■ DATA UNDER STUDY ■

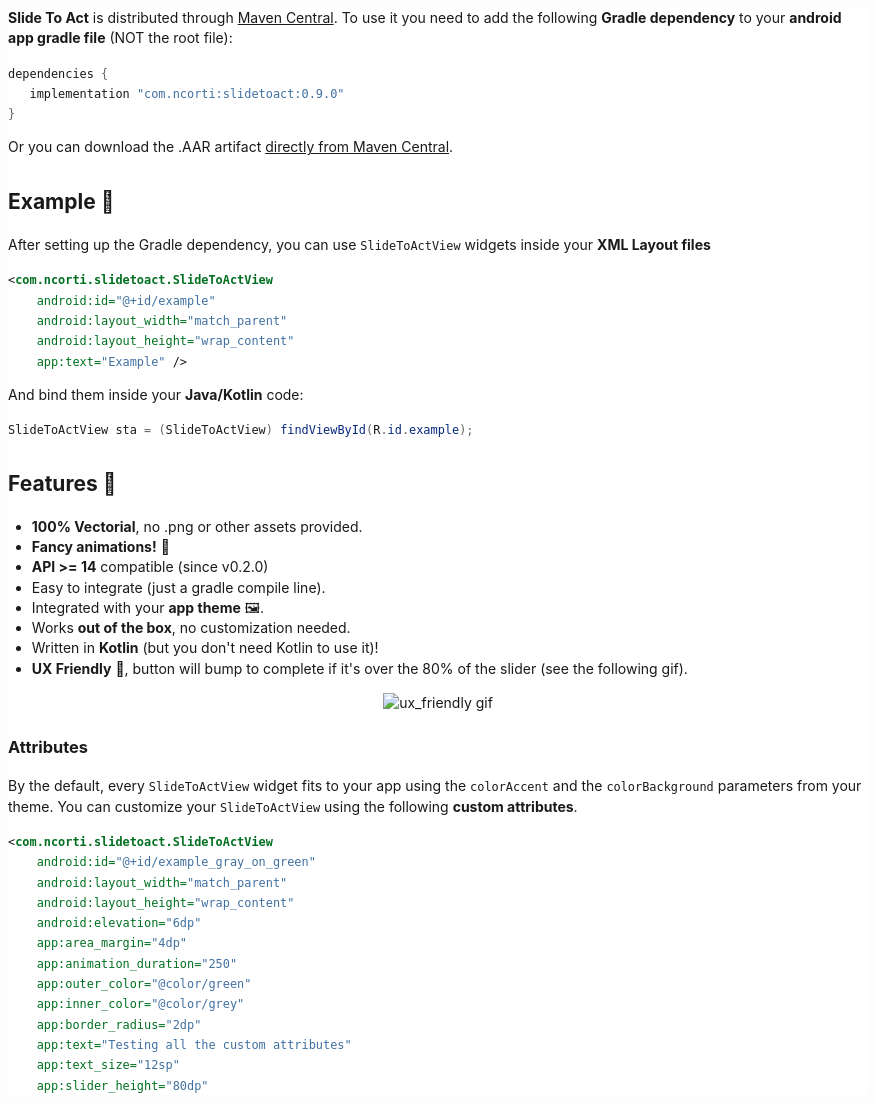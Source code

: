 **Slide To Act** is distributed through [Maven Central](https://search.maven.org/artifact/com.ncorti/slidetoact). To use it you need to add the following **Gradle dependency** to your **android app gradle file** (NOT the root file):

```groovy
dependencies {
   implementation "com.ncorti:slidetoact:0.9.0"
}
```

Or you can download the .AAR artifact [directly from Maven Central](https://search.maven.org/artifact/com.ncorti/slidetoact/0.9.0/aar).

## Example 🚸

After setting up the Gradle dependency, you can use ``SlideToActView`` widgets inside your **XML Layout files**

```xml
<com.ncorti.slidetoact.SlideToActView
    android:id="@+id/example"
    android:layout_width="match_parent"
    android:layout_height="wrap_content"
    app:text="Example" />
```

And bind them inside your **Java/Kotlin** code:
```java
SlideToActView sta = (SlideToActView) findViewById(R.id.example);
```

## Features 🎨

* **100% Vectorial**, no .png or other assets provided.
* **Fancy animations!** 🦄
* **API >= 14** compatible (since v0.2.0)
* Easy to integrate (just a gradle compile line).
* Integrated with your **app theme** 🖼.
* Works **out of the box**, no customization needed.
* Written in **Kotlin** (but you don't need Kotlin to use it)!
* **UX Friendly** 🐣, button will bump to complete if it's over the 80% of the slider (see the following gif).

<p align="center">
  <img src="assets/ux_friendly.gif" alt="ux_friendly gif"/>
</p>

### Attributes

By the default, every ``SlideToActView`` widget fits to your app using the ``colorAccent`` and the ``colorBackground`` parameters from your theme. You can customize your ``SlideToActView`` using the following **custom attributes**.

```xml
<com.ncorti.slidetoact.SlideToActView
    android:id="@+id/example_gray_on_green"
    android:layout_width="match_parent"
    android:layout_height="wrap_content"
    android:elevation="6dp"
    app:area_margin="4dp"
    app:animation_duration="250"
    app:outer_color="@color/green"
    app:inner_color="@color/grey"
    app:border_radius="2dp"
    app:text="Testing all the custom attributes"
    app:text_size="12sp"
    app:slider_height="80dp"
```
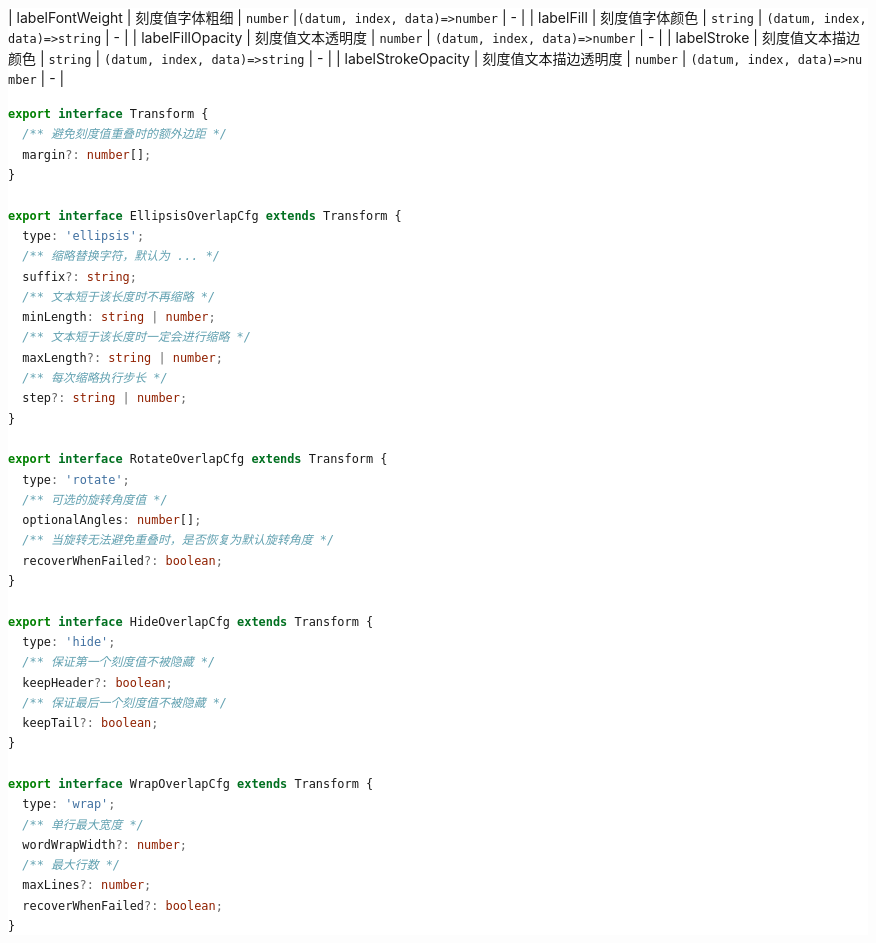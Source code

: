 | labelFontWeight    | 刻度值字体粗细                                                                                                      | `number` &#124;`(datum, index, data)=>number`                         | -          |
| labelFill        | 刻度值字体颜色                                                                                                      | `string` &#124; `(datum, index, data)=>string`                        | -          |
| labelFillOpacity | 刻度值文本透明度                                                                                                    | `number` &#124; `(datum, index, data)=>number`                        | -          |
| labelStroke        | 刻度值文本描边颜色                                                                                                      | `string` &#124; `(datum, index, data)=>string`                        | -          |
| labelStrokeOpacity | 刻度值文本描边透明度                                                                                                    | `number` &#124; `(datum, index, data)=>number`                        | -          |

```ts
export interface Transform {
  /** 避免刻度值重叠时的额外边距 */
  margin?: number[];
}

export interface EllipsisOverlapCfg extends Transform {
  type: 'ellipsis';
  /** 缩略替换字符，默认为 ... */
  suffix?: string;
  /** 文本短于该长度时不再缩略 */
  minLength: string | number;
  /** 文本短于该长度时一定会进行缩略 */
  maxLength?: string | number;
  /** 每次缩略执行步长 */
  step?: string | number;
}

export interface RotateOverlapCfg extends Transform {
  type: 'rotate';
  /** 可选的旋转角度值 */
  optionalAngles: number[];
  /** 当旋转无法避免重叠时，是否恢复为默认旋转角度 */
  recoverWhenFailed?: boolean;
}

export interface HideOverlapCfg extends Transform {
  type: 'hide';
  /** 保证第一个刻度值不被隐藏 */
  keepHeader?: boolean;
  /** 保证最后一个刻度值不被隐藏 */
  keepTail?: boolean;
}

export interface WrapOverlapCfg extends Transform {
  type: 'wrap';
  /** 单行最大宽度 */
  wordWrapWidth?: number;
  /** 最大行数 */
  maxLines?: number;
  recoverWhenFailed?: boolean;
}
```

■ TASK GOAL ■
Restate all of the material word for word. Keep out every picture.

■ OUTPUT OF THE TASK ■
Source code

: **Slide To Act** is distributed through [Maven Central](https://search.maven.org/artifact/com.ncorti/slidetoact). To use it you need to add the following **Gradle dependency** to your **android app gradle file** (NOT the root file):

```groovy
dependencies {
   implementation "com.ncorti:slidetoact:0.9.0"
}
```

Or you can download the .AAR artifact [directly from Maven Central](https://search.maven.org/artifact/com.ncorti/slidetoact/0.9.0/aar).

## Example 🚸

After setting up the Gradle dependency, you can use ``SlideToActView`` widgets inside your **XML Layout files**

```xml
<com.ncorti.slidetoact.SlideToActView
    android:id="@+id/example"
    android:layout_width="match_parent"
    android:layout_height="wrap_content"
    app:text="Example" />
```

And bind them inside your **Java/Kotlin** code:
```java
SlideToActView sta = (SlideToActView) findViewById(R.id.example);
```

## Features 🎨

* **100% Vectorial**, no .png or other assets provided.
* **Fancy animations!** 🦄
* **API >= 14** compatible (since v0.2.0)
* Easy to integrate (just a gradle compile line).
* Integrated with your **app theme** 🖼.
* Works **out of the box**, no customization needed.
* Written in **Kotlin** (but you don't need Kotlin to use it)!
* **UX Friendly** 🐣, button will bump to complete if it's over the 80% of the slider (see the following gif).

<p align="center">
  <img src="assets/ux_friendly.gif" alt="ux_friendly gif"/>
</p>

### Attributes

By the default, every ``SlideToActView`` widget fits to your app using the ``colorAccent`` and the ``colorBackground`` parameters from your theme. You can customize your ``SlideToActView`` using the following **custom attributes**.

```xml
<com.ncorti.slidetoact.SlideToActView
    android:id="@+id/example_gray_on_green"
    android:layout_width="match_parent"
    android:layout_height="wrap_content"
    android:elevation="6dp"
    app:area_margin="4dp"
    app:animation_duration="250"
    app:outer_color="@color/green"
    app:inner_color="@color/grey"
    app:border_radius="2dp"
    app:text="Testing all the custom attributes"
    app:text_size="12sp"
    app:slider_height="80dp"
```
Source code

: | labelFontWeight    | 刻度值字体粗细                                                                                                      | `number` &#124;`(datum, index, data)=>number`                         | -          |
| labelFill        | 刻度值字体颜色                                                                                                      | `string` &#124; `(datum, index, data)=>string`                        | -          |
| labelFillOpacity | 刻度值文本透明度                                                                                                    | `number` &#124; `(datum, index, data)=>number`                        | -          |
| labelStroke        | 刻度值文本描边颜色                                                                                                      | `string` &#124; `(datum, index, data)=>string`                        | -          |
| labelStrokeOpacity | 刻度值文本描边透明度                                                                                                    | `number` &#124; `(datum, index, data)=>number`                        | -          |

```ts
export interface Transform {
  /** 避免刻度值重叠时的额外边距 */
  margin?: number[];
}

export interface EllipsisOverlapCfg extends Transform {
  type: 'ellipsis';
  /** 缩略替换字符，默认为 ... */
  suffix?: string;
  /** 文本短于该长度时不再缩略 */
  minLength: string | number;
  /** 文本短于该长度时一定会进行缩略 */
  maxLength?: string | number;
  /** 每次缩略执行步长 */
  step?: string | number;
}

export interface RotateOverlapCfg extends Transform {
  type: 'rotate';
  /** 可选的旋转角度值 */
  optionalAngles: number[];
  /** 当旋转无法避免重叠时，是否恢复为默认旋转角度 */
  recoverWhenFailed?: boolean;
}

export interface HideOverlapCfg extends Transform {
  type: 'hide';
  /** 保证第一个刻度值不被隐藏 */
  keepHeader?: boolean;
  /** 保证最后一个刻度值不被隐藏 */
  keepTail?: boolean;
}

export interface WrapOverlapCfg extends Transform {
  type: 'wrap';
  /** 单行最大宽度 */
  wordWrapWidth?: number;
  /** 最大行数 */
  maxLines?: number;
  recoverWhenFailed?: boolean;
}
```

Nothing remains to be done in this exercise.